Given entries:
Segment Open

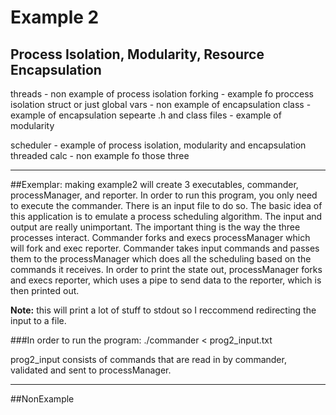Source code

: # Example 2
## Process Isolation, Modularity, Resource Encapsulation

threads - non example of process isolation
forking - example fo proccess isolation
struct or just global vars - non example of encapsulation
class - example of encapsulation
sepearte .h and class files - example of modularity

scheduler - example of process isolation, modularity and encapsulation
threaded calc - non example fo those three

----
##Exemplar:
 making example2 will create 3 executables, commander, processManager, and 
reporter. In order to run this program, you only need to execute the commander. 
There is an input file to do so. The basic idea of this application is to 
emulate a process scheduling algorithm. The input and output are really 
unimportant. The important thing is the way the three processes interact. 
Commander forks and execs processManager which will fork and exec reporter. 
Commander takes input commands and passes them to the processManager which does
all the scheduling based on the commands it receives. In order to print the 
state out, processManager forks and execs reporter, which uses a pipe to 
send data to the reporter, which is then printed out.


**Note:** this will print a lot of stuff to stdout so I reccommend redirecting the input
to a file.

###In order to run the program: 
./commander < prog2_input.txt 

prog2_input consists of commands that are read in by commander, validated and 
sent to processManager.

----
##NonExample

Segment Closed

Your objective:
Using the listing above, gather each line that holds the string "order" and copy it.

Solution:
reporter. In order to run this program, you only need to execute the commander. 
all the scheduling based on the commands it receives. In order to print the 
###In order to run the program: 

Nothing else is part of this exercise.